"L'equilibrio": intervista al regista Vincenzo Marra

Cultura e Cinema

In concorso alla sezione parallela della Mostra di Venezia Le giornate degli autori, dove ha vinto il Premio Lanterna Magica  C.G.S. – Cinecircoli Giovanili SocioculturaliL’Equilibrio di Vincenzo Marra sarà nelle sale italiane dal 21 Settembre 2017. In occasione dell’anteprima stampa romana abbiamo incontrato il regista.

Sinossi
Giuseppe (Mimmo Borelli) è un sacerdote campano che, desideroso di fuggire dalla diocesi romana, viene scelto per sostituire Don Antonio (Roberto Del Gaudio) in una piccola parrocchia nella sua terra natia. Deciso a ristabilire l’ordine nel quartiere, il coraggioso ecclesiastico si scontrerà apertamente con la piccola mafia locale, scoprendo però che nessuno sarò disposto ad appoggiare la sua missione.
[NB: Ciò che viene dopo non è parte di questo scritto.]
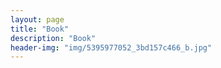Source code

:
 ```yaml
---
layout: page
title: "Book"
description: "Book"
header-img: "img/5395977052_3bd157c466_b.jpg"
---
```



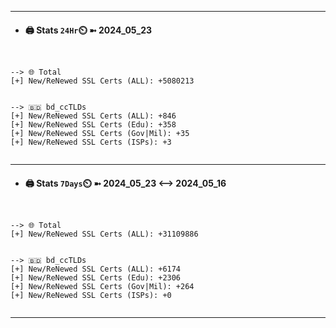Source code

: 

---
- #### 🖨️ **Stats** `24Hr`⏲️ ➼ 2024_05_23
```console


--> 🌐 Total
[+] New/ReNewed SSL Certs (ALL): +5080213


--> 🇧🇩 bd_ccTLDs
[+] New/ReNewed SSL Certs (ALL): +846
[+] New/ReNewed SSL Certs (Edu): +358
[+] New/ReNewed SSL Certs (Gov|Mil): +35
[+] New/ReNewed SSL Certs (ISPs): +3


```

---
- #### 🖨️ **Stats** `7Days`⏲️ ➼ 2024_05_23 <--> 2024_05_16
```console


--> 🌐 Total
[+] New/ReNewed SSL Certs (ALL): +31109886


--> 🇧🇩 bd_ccTLDs
[+] New/ReNewed SSL Certs (ALL): +6174
[+] New/ReNewed SSL Certs (Edu): +2306
[+] New/ReNewed SSL Certs (Gov|Mil): +264
[+] New/ReNewed SSL Certs (ISPs): +0


```

---

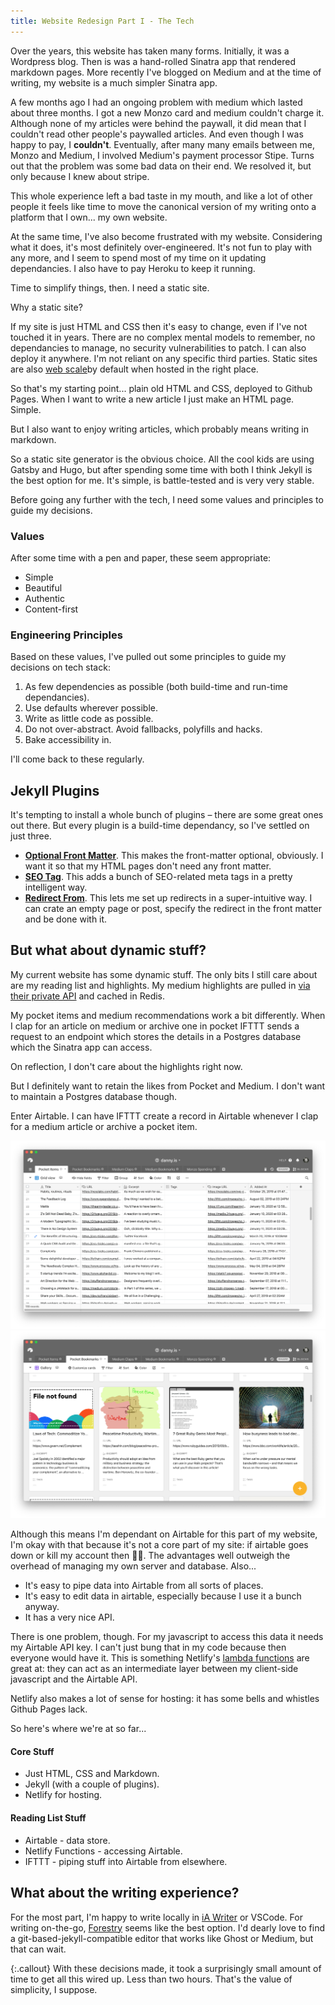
 ```yaml
---
title: Website Redesign Part I - The Tech
---
```


Over the years, this website has taken many forms. Initially, it was a Wordpress blog. Then is was a hand-rolled Sinatra app that rendered markdown pages. More recently I've blogged on Medium and at the time of writing, my website is a much simpler Sinatra app.

A few months ago I had an ongoing problem with medium which lasted about three months. I got a new Monzo card and medium couldn't charge it. Although none of my articles were behind the paywall, it did mean that I couldn't read other people's paywalled articles. And even though I was happy to pay, I **couldn't**. Eventually, after many many emails between me, Monzo and Medium, I involved Medium's payment processor Stipe. Turns out that the problem was some bad data on their end. We resolved it, but only because I knew about stripe.

This whole experience left a bad taste in my mouth, and like a lot of other people it feels like time to move the canonical version of my writing onto a platform that I own... my own website.

At the same time, I've also become frustrated with my website. Considering what it does, it's most definitely over-engineered. It's not fun to play with any more, and I seem to spend most of my time on it updating dependancies. I also have to pay Heroku to keep it running.

Time to simplify things, then. I need a static site.

Why a static site?

If my site is just HTML and CSS then it's easy to change, even if I've not touched it in years. There are no complex mental models to remember, no dependancies to manage, no security vulnerabilities to patch. I can also deploy it anywhere. I'm not reliant on any specific third parties. Static sites are also [web scale](https://www.youtube.com/watch?v=b2F-DItXtZs)by default when hosted in the right place.

So that's my starting point... plain old HTML and CSS, deployed to Github Pages. When I want to write a new article I just make an HTML page. Simple.

But I also want to enjoy writing articles, which probably means writing in markdown.

So a static site generator is the obvious choice. All the cool kids are using Gatsby and Hugo, but after spending some time with both I think Jekyll is the best option for me. It's simple, is battle-tested and is very very stable.

Before going any further with the tech, I need some values and principles to guide my decisions.

### Values

After some time with a pen and paper, these seem appropriate:

* Simple
* Beautiful
* Authentic
* Content-first

### Engineering Principles

Based on these values, I've pulled out some principles to guide my decisions on tech stack:

1. As few dependencies as possible (both build-time and run-time dependancies).
2. Use defaults wherever possible.
3. Write as little code as possible.
4. Do not over-abstract. Avoid fallbacks, polyfills and hacks.
5. Bake accessibility in.

I'll come back to these regularly.

## Jekyll Plugins

It's tempting to install a whole bunch of plugins – there are some great ones out there. But every plugin is a build-time dependancy, so I've settled on just three.

* **[Optional Front Matter](https://github.com/benbalter/jekyll-optional-front-matter)**. This makes the front-matter optional, obviously. I want it so that my HTML pages don't need any front matter.
* **[SEO Tag](https://github.com/jekyll/jekyll-seo-tag)**. This adds a bunch of SEO-related meta tags in a pretty intelligent way.
* **[Redirect From](https://github.com/jekyll/jekyll-redirect-from)**. This lets me set up redirects in a super-intuitive way. I can crate an empty page or post, specify the redirect in the front matter and be done with it.

## But what about dynamic stuff?

My current website has some dynamic stuff. The only bits I still care about are my reading list and highlights. My medium highlights are pulled in [via their private API](https://github.com/dannysmith/dannyis/blob/master/lib/medium_request.rb#L74) and cached in Redis.

My pocket items and medium recommendations work a bit differently. When I clap for an article on medium or archive one in pocket IFTTT sends a request to an endpoint which stores the details in a Postgres database which the Sinatra app can access.

On reflection, I don't care about the highlights right now.

But I definitely want to retain the likes from Pocket and Medium. I don't want to maintain a Postgres database though.

Enter Airtable. I can have IFTTT create a record in Airtable whenever I clap for a medium article or archive a pocket item.

![](/uploads/2020-03-17-airtable1.png)
![](/uploads/2020-03-17-airtable2.png)

Although this means I'm dependant on Airtable for this part of my website, I'm okay with that because it's not a core part of my site: if airtable goes down or kill my account then 🤷‍♂️. The advantages well outweigh the overhead of managing my own server and database. Also...

* It's easy to pipe data into Airtable from all sorts of places.
* It's easy to edit data in airtable, especially because I use it a bunch anyway.
* It has a very nice API.

There is one problem, though. For my javascript to access this data it needs my Airtable API key. I can't just bung that in my code because then everyone would have it. This is something Netlify's [lambda functions](https://www.netlify.com/products/functions/) are great at: they can act as an intermediate layer between my client-side javascript and the Airtable API.

Netlify also makes a lot of sense for hosting: it has some bells and whistles Github Pages lack.

So here's where we're at so far...

#### Core Stuff
* Just HTML, CSS and Markdown.
* Jekyll (with a couple of plugins).
* Netlify for hosting.

#### Reading List Stuff
* Airtable - data store.
* Netlify Functions - accessing Airtable.
* IFTTT - piping stuff into Airtable from elsewhere.

## What about the writing experience?

For the most part, I'm happy to write locally in [iA Writer](https://ia.net/writer) or VSCode. For writing on-the-go, [Forestry](https://forestry.io/) seems like the best option. I'd dearly love to find a git-based-jekyll-compatible editor that works like Ghost or Medium, but that can wait.

{:.callout}
With these decisions made, it took a surprisingly small amount of time to get all this wired up. Less than two hours. That's the value of simplicity, I suppose.
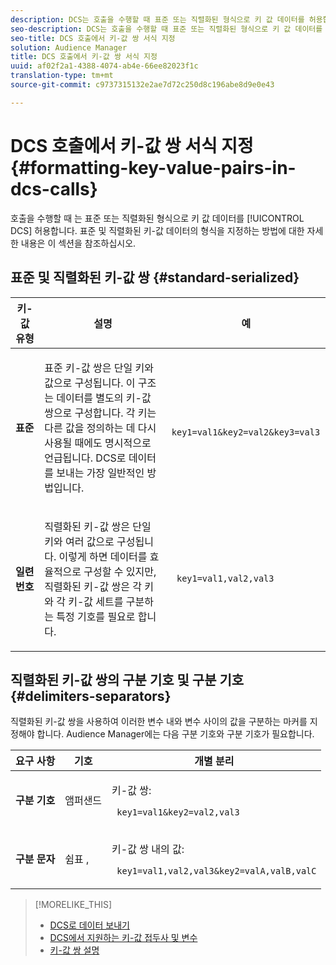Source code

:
 ```yaml
---
description: DCS는 호출을 수행할 때 표준 또는 직렬화된 형식으로 키 값 데이터를 허용합니다. 표준 및 직렬화된 키-값 데이터의 형식을 지정하는 방법에 대한 자세한 내용은 이 섹션을 참조하십시오.
seo-description: DCS는 호출을 수행할 때 표준 또는 직렬화된 형식으로 키 값 데이터를 허용합니다. 표준 및 직렬화된 키-값 데이터의 형식을 지정하는 방법에 대한 자세한 내용은 이 섹션을 참조하십시오.
seo-title: DCS 호출에서 키-값 쌍 서식 지정
solution: Audience Manager
title: DCS 호출에서 키-값 쌍 서식 지정
uuid: af02f2a1-4388-4074-ab4e-66ee82023f1c
translation-type: tm+mt
source-git-commit: c9737315132e2ae7d72c250d8c196abe8d9e0e43

---
```



# DCS 호출에서 키-값 쌍 서식 지정 {#formatting-key-value-pairs-in-dcs-calls}

호출을 수행할 때 는 표준 또는 직렬화된 형식으로 키 값 데이터를 [!UICONTROL DCS] 허용합니다. 표준 및 직렬화된 키-값 데이터의 형식을 지정하는 방법에 대한 자세한 내용은 이 섹션을 참조하십시오.

## 표준 및 직렬화된 키-값 쌍 {#standard-serialized}

<table id="table_A220F9B359F34C6EA7B83618FC22EE3A"> 
 <thead> 
  <tr> 
   <th colname="col1" class="entry"> 키-값 유형 </th> 
   <th colname="col2" class="entry"> 설명 </th> 
   <th colname="col3" class="entry"> 예 </th> 
  </tr> 
 </thead>
 <tbody> 
  <tr> 
   <td colname="col1"> <b>표준</b> </td> 
   <td colname="col2"> <p>표준 키-값 쌍은 단일 키와 값으로 구성됩니다. 이 구조는 데이터를 별도의 키-값 쌍으로 구성합니다. 각 키는 다른 값을 정의하는 데 다시 사용될 때에도 명시적으로 언급됩니다. DCS로 데이터를 보내는 가장 일반적인 방법입니다. </p> </td>
   <td colname="col3"> <code> key1=val1&amp;key2=val2&amp;key3=val3</code> </td>
  </tr>
  <tr> 
   <td colname="col1"> <b>일련 번호</b> </td> 
   <td colname="col2"> <p>직렬화된 키-값 쌍은 단일 키와 여러 값으로 구성됩니다. 이렇게 하면 데이터를 효율적으로 구성할 수 있지만, 직렬화된 키-값 쌍은 각 키와 각 키-값 세트를 구분하는 특정 기호를 필요로 합니다. </p> </td> 
   <td colname="col3"> <code> key1=val1,val2,val3</code> </td> 
  </tr>
 </tbody>
</table>

## 직렬화된 키-값 쌍의 구분 기호 및 구분 기호 {#delimiters-separators}

직렬화된 키-값 쌍을 사용하여 이러한 변수 내와 변수 사이의 값을 구분하는 마커를 지정해야 합니다. Audience Manager에는 다음 구분 기호와 구분 기호가 필요합니다.

<table id="table_8FD4E6B9506943AEA619D4089913ECBC"> 
 <thead> 
  <tr> 
   <th colname="col1" class="entry"> 요구 사항 </th> 
   <th colname="col2" class="entry"> 기호 </th> 
   <th colname="col3" class="entry"> 개별 분리 </th> 
  </tr>
 </thead>
 <tbody> 
  <tr> 
   <td colname="col1"><b>구분 기호</b> </td> 
   <td colname="col2"> 앰퍼샌드 </td> 
   <td colname="col3"> <p>키-값 쌍: </p> <p><code> key1=val1&amp;key2=val2,val3</code> </p> </td> 
  </tr> 
  <tr> 
   <td colname="col1"><b>구분 문자</b> </td> 
   <td colname="col2"> 쉼표 , </td> 
   <td colname="col3"> <p>키-값 쌍 내의 값: </p> <p><code> key1=val1,val2,val3&amp;key2=valA,valB,valC</code> </p> </td> 
  </tr> 
 </tbody> 
</table>

>[!MORELIKE_THIS]
>
>* [DCS로 데이터 보내기](../../../api/dcs-intro/dcs-event-calls/dcs-url-send.md)
>* [DCS에서 지원하는 키-값 접두사 및 변수](../../../api/dcs-intro/dcs-api-reference/dcs-keys.md)
>* [키-값 쌍 설명](../../../reference/key-value-pairs-explained.md)

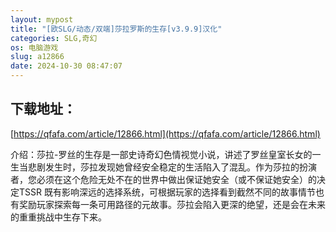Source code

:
 ```yaml
---
layout: mypost
title: "[欧SLG/动态/双端]莎拉罗斯的生存[v3.9.9]汉化"
categories: SLG,奇幻
os: 电脑游戏
slug: a12866
date: 2024-10-30 08:47:07
---
```


## 下载地址：

[https://qfafa.com/article/12866.html](https://qfafa.com/article/12866.html)

介绍：莎拉-罗丝的生存是一部史诗奇幻色情视觉小说，讲述了罗丝皇室长女的一生当悲剧发生时，莎拉发现她曾经安全稳定的生活陷入了混乱。作为莎拉的扮演者，您必须在这个危险无处不在的世界中做出保证她安全（或不保证她安全）的决定TSSR 既有影响深远的选择系统，可根据玩家的选择看到截然不同的故事情节也有奖励玩家探索每一条可用路径的元故事。莎拉会陷入更深的绝望，还是会在未来的重重挑战中生存下来。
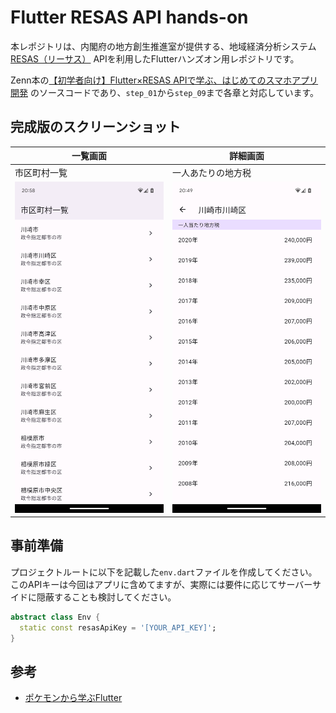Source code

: # Flutter RESAS API hands-on

本レポジトリは、内閣府の地方創生推進室が提供する、地域経済分析システム [RESAS（リーサス）](https://resas.go.jp/#/13/13101) APIを利用したFlutterハンズオン用レポジトリです。

Zenn本の[【初学者向け】Flutter×RESAS APIで学ぶ、はじめてのスマホアプリ開発](https://zenn.dev/tsuruo/books/flutter-resas-app-hands-on) のソースコードであり、`step_01`から`step_09`まで各章と対応しています。

## 完成版のスクリーンショット

| 一覧画面 | 詳細画面 |
| --- | --- |
| 市区町村一覧 | 一人あたりの地方税 |
| ![](./screenshot/list.png) | ![](./screenshot/detail.png) |

## 事前準備

プロジェクトルートに以下を記載した`env.dart`ファイルを作成してください。
このAPIキーは今回はアプリに含めてますが、実際には要件に応じてサーバーサイドに隠蔽することも検討してください。

```dart
abstract class Env {
  static const resasApiKey = '[YOUR_API_KEY]';
}

```

## 参考

- [ポケモンから学ぶFlutter](https://zenn.dev/sugitlab/books/flutter_poke_app_handson)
Salve Marra, L’equilibrio è il racconto di una sconfitta?
“È il percorso di un uomo che non si piega alla paura e non si sottomette all’omertà. Non necessariamente un eroe, direi piuttosto un seminatore di dubbi. Il suo è un cammino cristologico”.

Come nasce l’idea del film?
“Sono cresciuto in una famiglia con molti preti, conosco l’ambiente e mi è sempre piaciuta l’idea di fare un film di forte spiritualità legato, però, ad una storia terrena. Ci pensavo da ragazzo e ne parlavo anche con il mio caro papà, che aveva visto Le onde del destino di Lars Von Trier e ne era rimasto folgorato. Con L’equilibrio ho realizzato un bisogno antico: quello di narrare i tanti interrogativi legati alla figura dei sacerdoti e proporre una riflessione intorno ai concetti di fede, impegno e cammino spirituale. Ho scelto di raccontare, con delle forti tinte, quello che definisco “percorso cristologico” e, dopo aver girato nelle periferie e seguito molti sacerdoti, ho deciso di ambientarlo in un territorio di confine come quello de la “Terra dei fuochi“.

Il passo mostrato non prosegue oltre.